● **Your instructions**
The answer should be the records below, word for word, with every image left out.

● **Given information**
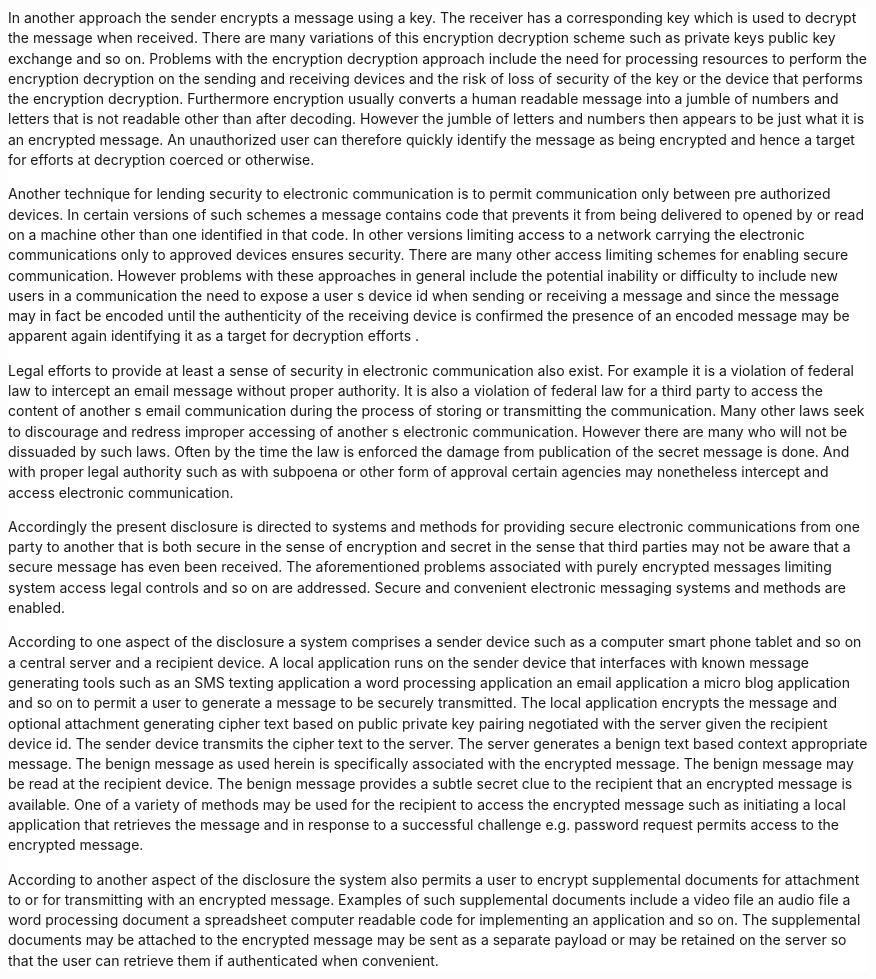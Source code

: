 In another approach the sender encrypts a message using a key. The receiver has a corresponding key which is used to decrypt the message when received. There are many variations of this encryption decryption scheme such as private keys public key exchange and so on. Problems with the encryption decryption approach include the need for processing resources to perform the encryption decryption on the sending and receiving devices and the risk of loss of security of the key or the device that performs the encryption decryption. Furthermore encryption usually converts a human readable message into a jumble of numbers and letters that is not readable other than after decoding. However the jumble of letters and numbers then appears to be just what it is an encrypted message. An unauthorized user can therefore quickly identify the message as being encrypted and hence a target for efforts at decryption coerced or otherwise.

Another technique for lending security to electronic communication is to permit communication only between pre authorized devices. In certain versions of such schemes a message contains code that prevents it from being delivered to opened by or read on a machine other than one identified in that code. In other versions limiting access to a network carrying the electronic communications only to approved devices ensures security. There are many other access limiting schemes for enabling secure communication. However problems with these approaches in general include the potential inability or difficulty to include new users in a communication the need to expose a user s device id when sending or receiving a message and since the message may in fact be encoded until the authenticity of the receiving device is confirmed the presence of an encoded message may be apparent again identifying it as a target for decryption efforts .

Legal efforts to provide at least a sense of security in electronic communication also exist. For example it is a violation of federal law to intercept an email message without proper authority. It is also a violation of federal law for a third party to access the content of another s email communication during the process of storing or transmitting the communication. Many other laws seek to discourage and redress improper accessing of another s electronic communication. However there are many who will not be dissuaded by such laws. Often by the time the law is enforced the damage from publication of the secret message is done. And with proper legal authority such as with subpoena or other form of approval certain agencies may nonetheless intercept and access electronic communication.

Accordingly the present disclosure is directed to systems and methods for providing secure electronic communications from one party to another that is both secure in the sense of encryption and secret in the sense that third parties may not be aware that a secure message has even been received. The aforementioned problems associated with purely encrypted messages limiting system access legal controls and so on are addressed. Secure and convenient electronic messaging systems and methods are enabled.

According to one aspect of the disclosure a system comprises a sender device such as a computer smart phone tablet and so on a central server and a recipient device. A local application runs on the sender device that interfaces with known message generating tools such as an SMS texting application a word processing application an email application a micro blog application and so on to permit a user to generate a message to be securely transmitted. The local application encrypts the message and optional attachment generating cipher text based on public private key pairing negotiated with the server given the recipient device id. The sender device transmits the cipher text to the server. The server generates a benign text based context appropriate message. The benign message as used herein is specifically associated with the encrypted message. The benign message may be read at the recipient device. The benign message provides a subtle secret clue to the recipient that an encrypted message is available. One of a variety of methods may be used for the recipient to access the encrypted message such as initiating a local application that retrieves the message and in response to a successful challenge e.g. password request permits access to the encrypted message.

According to another aspect of the disclosure the system also permits a user to encrypt supplemental documents for attachment to or for transmitting with an encrypted message. Examples of such supplemental documents include a video file an audio file a word processing document a spreadsheet computer readable code for implementing an application and so on. The supplemental documents may be attached to the encrypted message may be sent as a separate payload or may be retained on the server so that the user can retrieve them if authenticated when convenient.
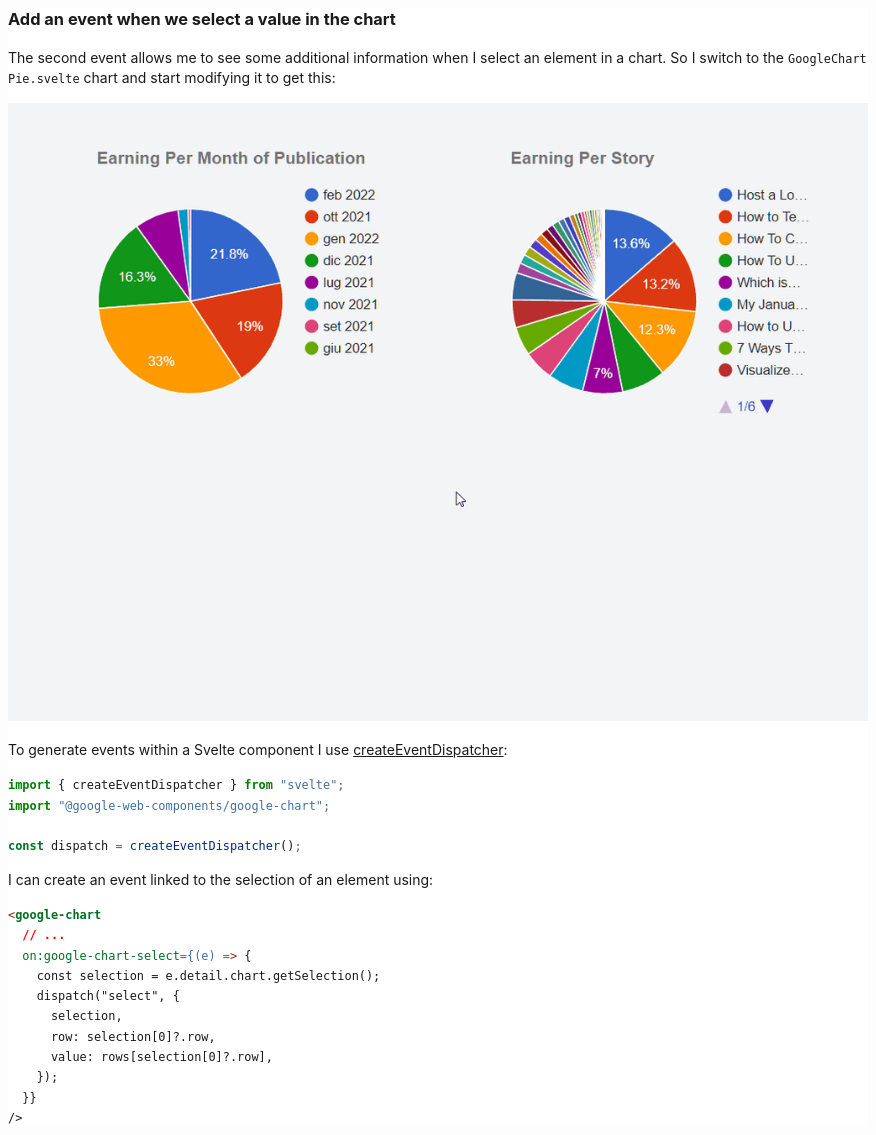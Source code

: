 ### Add an event when we select a value in the chart

The second event allows me to see some additional information when I select an element in a chart. So I switch to the `GoogleChartPie.svelte` chart and start modifying it to get this:

![charts-events-03.gif](./charts-events-03.gif)

To generate events within a Svelte component I use [createEventDispatcher](https://svelte.dev/docs#run-time-svelte-createeventdispatcher):

```ts
import { createEventDispatcher } from "svelte";
import "@google-web-components/google-chart";

const dispatch = createEventDispatcher();
```

I can create an event linked to the selection of an element using:

```html
<google-chart
  // ...
  on:google-chart-select={(e) => {
    const selection = e.detail.chart.getSelection();
    dispatch("select", {
      selection,
      row: selection[0]?.row,
      value: rows[selection[0]?.row],
    });
  }}
/>
```
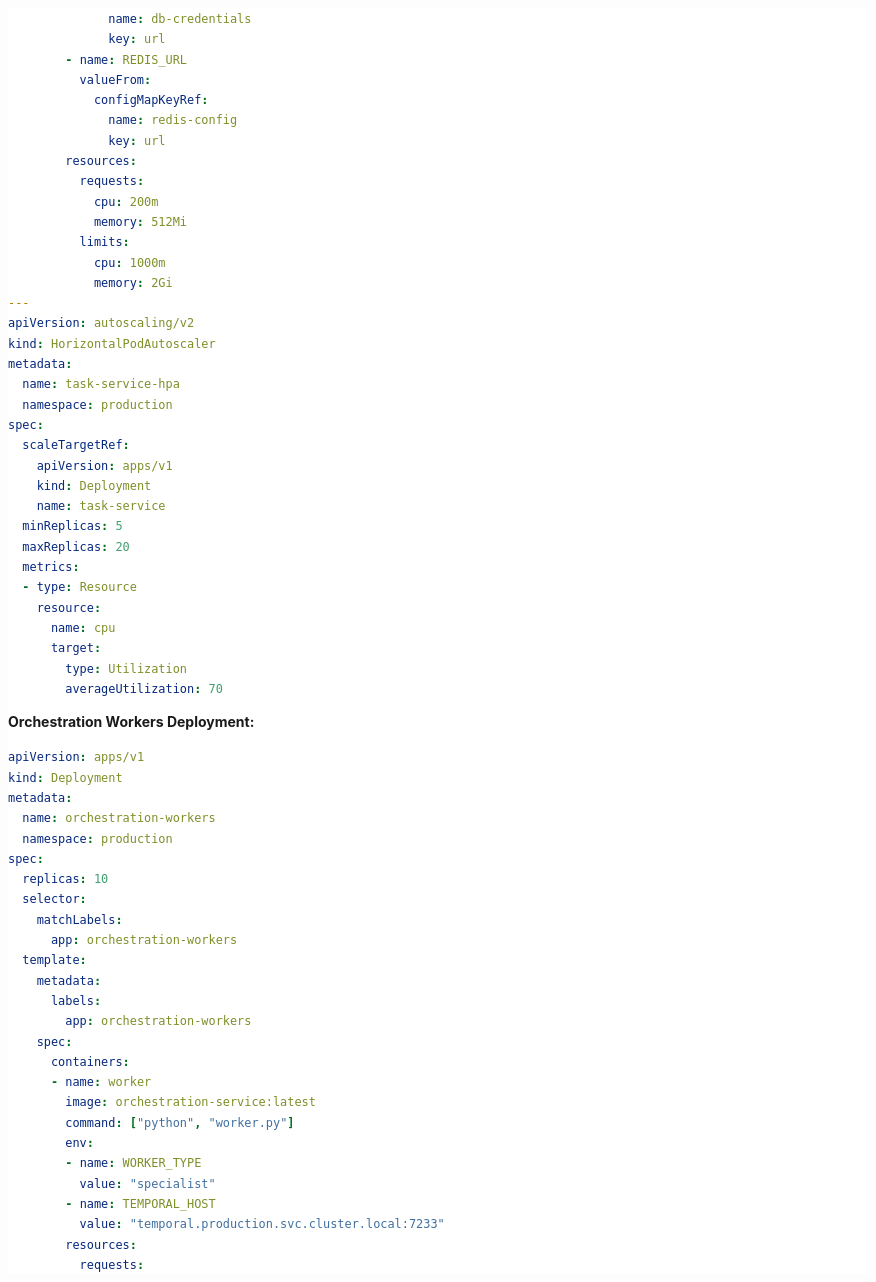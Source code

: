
 ```yaml
              name: db-credentials
              key: url
        - name: REDIS_URL
          valueFrom:
            configMapKeyRef:
              name: redis-config
              key: url
        resources:
          requests:
            cpu: 200m
            memory: 512Mi
          limits:
            cpu: 1000m
            memory: 2Gi
---
apiVersion: autoscaling/v2
kind: HorizontalPodAutoscaler
metadata:
  name: task-service-hpa
  namespace: production
spec:
  scaleTargetRef:
    apiVersion: apps/v1
    kind: Deployment
    name: task-service
  minReplicas: 5
  maxReplicas: 20
  metrics:
  - type: Resource
    resource:
      name: cpu
      target:
        type: Utilization
        averageUtilization: 70
```

**Orchestration Workers Deployment:**
```yaml
apiVersion: apps/v1
kind: Deployment
metadata:
  name: orchestration-workers
  namespace: production
spec:
  replicas: 10
  selector:
    matchLabels:
      app: orchestration-workers
  template:
    metadata:
      labels:
        app: orchestration-workers
    spec:
      containers:
      - name: worker
        image: orchestration-service:latest
        command: ["python", "worker.py"]
        env:
        - name: WORKER_TYPE
          value: "specialist"
        - name: TEMPORAL_HOST
          value: "temporal.production.svc.cluster.local:7233"
        resources:
          requests:
```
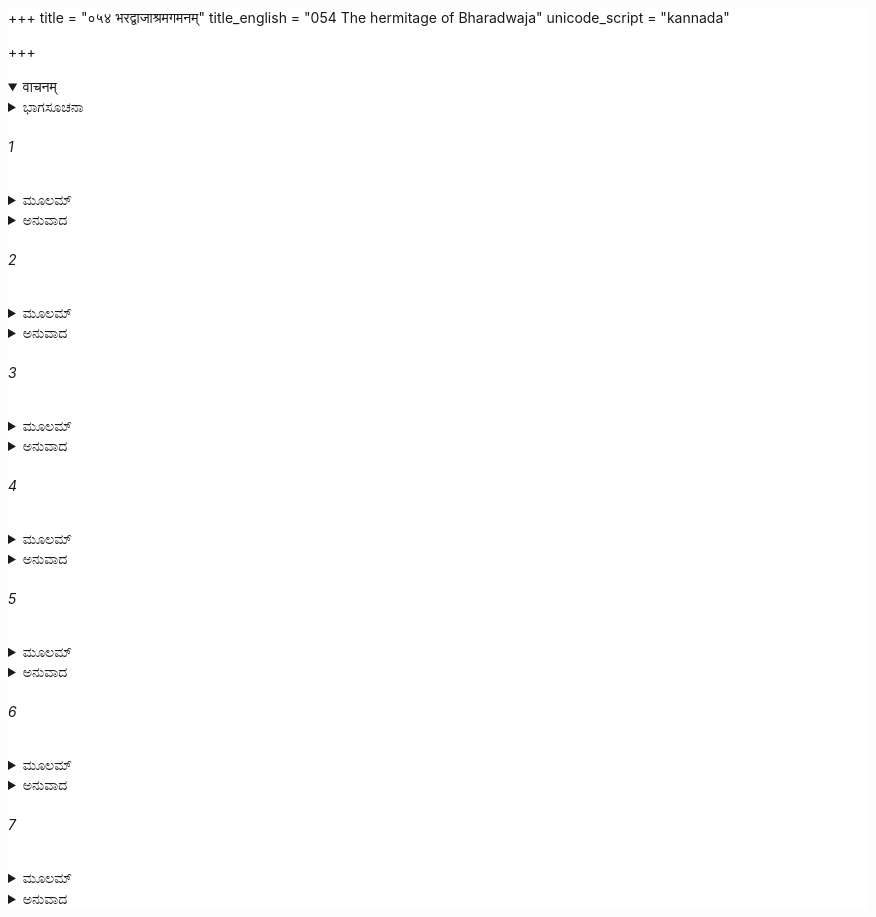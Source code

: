 +++
title = "०५४ भरद्वाजाश्रमगमनम्"
title_english = "054 The hermitage of Bharadwaja"
unicode_script = "kannada"

+++
<details open><summary>वाचनम्</summary>

<div class="audioEmbed"  caption="श्रीराम-हरिसीताराममूर्ति-घनपाठिभ्यां वचनम्" src="https://archive.org/download/Ramayana-recitation-Sriram-harisItArAmamUrti-Ghanapaati-v2/Kanda_2/Kanda_2_AYK-054-Bharadvaja_Shramagamanam.mp3"></div>
</details>



<details><summary>ಭಾಗಸೂಚನಾ</summary></details>

###### 1


<details><summary>ಮೂಲಮ್</summary></details>

<details><summary>ಅನುವಾದ</summary></details>

###### 2


<details><summary>ಮೂಲಮ್</summary></details>

<details><summary>ಅನುವಾದ</summary></details>

###### 3


<details><summary>ಮೂಲಮ್</summary></details>

<details><summary>ಅನುವಾದ</summary></details>

###### 4


<details><summary>ಮೂಲಮ್</summary></details>

<details><summary>ಅನುವಾದ</summary></details>

###### 5


<details><summary>ಮೂಲಮ್</summary></details>

<details><summary>ಅನುವಾದ</summary></details>

###### 6


<details><summary>ಮೂಲಮ್</summary></details>

<details><summary>ಅನುವಾದ</summary></details>

###### 7


<details><summary>ಮೂಲಮ್</summary></details>

<details><summary>ಅನುವಾದ</summary></details>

● **Final answer**
Source code

: In another approach the sender encrypts a message using a key. The receiver has a corresponding key which is used to decrypt the message when received. There are many variations of this encryption decryption scheme such as private keys public key exchange and so on. Problems with the encryption decryption approach include the need for processing resources to perform the encryption decryption on the sending and receiving devices and the risk of loss of security of the key or the device that performs the encryption decryption. Furthermore encryption usually converts a human readable message into a jumble of numbers and letters that is not readable other than after decoding. However the jumble of letters and numbers then appears to be just what it is an encrypted message. An unauthorized user can therefore quickly identify the message as being encrypted and hence a target for efforts at decryption coerced or otherwise.

Another technique for lending security to electronic communication is to permit communication only between pre authorized devices. In certain versions of such schemes a message contains code that prevents it from being delivered to opened by or read on a machine other than one identified in that code. In other versions limiting access to a network carrying the electronic communications only to approved devices ensures security. There are many other access limiting schemes for enabling secure communication. However problems with these approaches in general include the potential inability or difficulty to include new users in a communication the need to expose a user s device id when sending or receiving a message and since the message may in fact be encoded until the authenticity of the receiving device is confirmed the presence of an encoded message may be apparent again identifying it as a target for decryption efforts .

Legal efforts to provide at least a sense of security in electronic communication also exist. For example it is a violation of federal law to intercept an email message without proper authority. It is also a violation of federal law for a third party to access the content of another s email communication during the process of storing or transmitting the communication. Many other laws seek to discourage and redress improper accessing of another s electronic communication. However there are many who will not be dissuaded by such laws. Often by the time the law is enforced the damage from publication of the secret message is done. And with proper legal authority such as with subpoena or other form of approval certain agencies may nonetheless intercept and access electronic communication.

Accordingly the present disclosure is directed to systems and methods for providing secure electronic communications from one party to another that is both secure in the sense of encryption and secret in the sense that third parties may not be aware that a secure message has even been received. The aforementioned problems associated with purely encrypted messages limiting system access legal controls and so on are addressed. Secure and convenient electronic messaging systems and methods are enabled.

According to one aspect of the disclosure a system comprises a sender device such as a computer smart phone tablet and so on a central server and a recipient device. A local application runs on the sender device that interfaces with known message generating tools such as an SMS texting application a word processing application an email application a micro blog application and so on to permit a user to generate a message to be securely transmitted. The local application encrypts the message and optional attachment generating cipher text based on public private key pairing negotiated with the server given the recipient device id. The sender device transmits the cipher text to the server. The server generates a benign text based context appropriate message. The benign message as used herein is specifically associated with the encrypted message. The benign message may be read at the recipient device. The benign message provides a subtle secret clue to the recipient that an encrypted message is available. One of a variety of methods may be used for the recipient to access the encrypted message such as initiating a local application that retrieves the message and in response to a successful challenge e.g. password request permits access to the encrypted message.

According to another aspect of the disclosure the system also permits a user to encrypt supplemental documents for attachment to or for transmitting with an encrypted message. Examples of such supplemental documents include a video file an audio file a word processing document a spreadsheet computer readable code for implementing an application and so on. The supplemental documents may be attached to the encrypted message may be sent as a separate payload or may be retained on the server so that the user can retrieve them if authenticated when convenient.
Source code

: ### Add an event when we select a value in the chart

The second event allows me to see some additional information when I select an element in a chart. So I switch to the `GoogleChartPie.svelte` chart and start modifying it to get this:

![charts-events-03.gif](./charts-events-03.gif)

To generate events within a Svelte component I use [createEventDispatcher](https://svelte.dev/docs#run-time-svelte-createeventdispatcher):

```ts
import { createEventDispatcher } from "svelte";
import "@google-web-components/google-chart";

const dispatch = createEventDispatcher();
```

I can create an event linked to the selection of an element using:

```html
<google-chart
  // ...
  on:google-chart-select={(e) => {
    const selection = e.detail.chart.getSelection();
    dispatch("select", {
      selection,
      row: selection[0]?.row,
      value: rows[selection[0]?.row],
    });
  }}
/>
```
Source code

:
 ```yaml
              name: db-credentials
              key: url
        - name: REDIS_URL
          valueFrom:
            configMapKeyRef:
              name: redis-config
              key: url
        resources:
          requests:
            cpu: 200m
            memory: 512Mi
          limits:
            cpu: 1000m
            memory: 2Gi
---
apiVersion: autoscaling/v2
kind: HorizontalPodAutoscaler
metadata:
  name: task-service-hpa
  namespace: production
spec:
  scaleTargetRef:
    apiVersion: apps/v1
    kind: Deployment
    name: task-service
  minReplicas: 5
  maxReplicas: 20
  metrics:
  - type: Resource
    resource:
      name: cpu
      target:
        type: Utilization
        averageUtilization: 70
```

**Orchestration Workers Deployment:**
```yaml
apiVersion: apps/v1
kind: Deployment
metadata:
  name: orchestration-workers
  namespace: production
spec:
  replicas: 10
  selector:
    matchLabels:
      app: orchestration-workers
  template:
    metadata:
      labels:
        app: orchestration-workers
    spec:
      containers:
      - name: worker
        image: orchestration-service:latest
        command: ["python", "worker.py"]
        env:
        - name: WORKER_TYPE
          value: "specialist"
        - name: TEMPORAL_HOST
          value: "temporal.production.svc.cluster.local:7233"
        resources:
          requests:
```
Source code

: +++
title = "०५४ भरद्वाजाश्रमगमनम्"
title_english = "054 The hermitage of Bharadwaja"
unicode_script = "kannada"

+++
<details open><summary>वाचनम्</summary>

<div class="audioEmbed"  caption="श्रीराम-हरिसीताराममूर्ति-घनपाठिभ्यां वचनम्" src="https://archive.org/download/Ramayana-recitation-Sriram-harisItArAmamUrti-Ghanapaati-v2/Kanda_2/Kanda_2_AYK-054-Bharadvaja_Shramagamanam.mp3"></div>
</details>



<details><summary>ಭಾಗಸೂಚನಾ</summary></details>

###### 1


<details><summary>ಮೂಲಮ್</summary></details>

<details><summary>ಅನುವಾದ</summary></details>

###### 2


<details><summary>ಮೂಲಮ್</summary></details>

<details><summary>ಅನುವಾದ</summary></details>

###### 3


<details><summary>ಮೂಲಮ್</summary></details>

<details><summary>ಅನುವಾದ</summary></details>

###### 4


<details><summary>ಮೂಲಮ್</summary></details>

<details><summary>ಅನುವಾದ</summary></details>

###### 5


<details><summary>ಮೂಲಮ್</summary></details>

<details><summary>ಅನುವಾದ</summary></details>

###### 6


<details><summary>ಮೂಲಮ್</summary></details>

<details><summary>ಅನುವಾದ</summary></details>

###### 7


<details><summary>ಮೂಲಮ್</summary></details>

<details><summary>ಅನುವಾದ</summary></details>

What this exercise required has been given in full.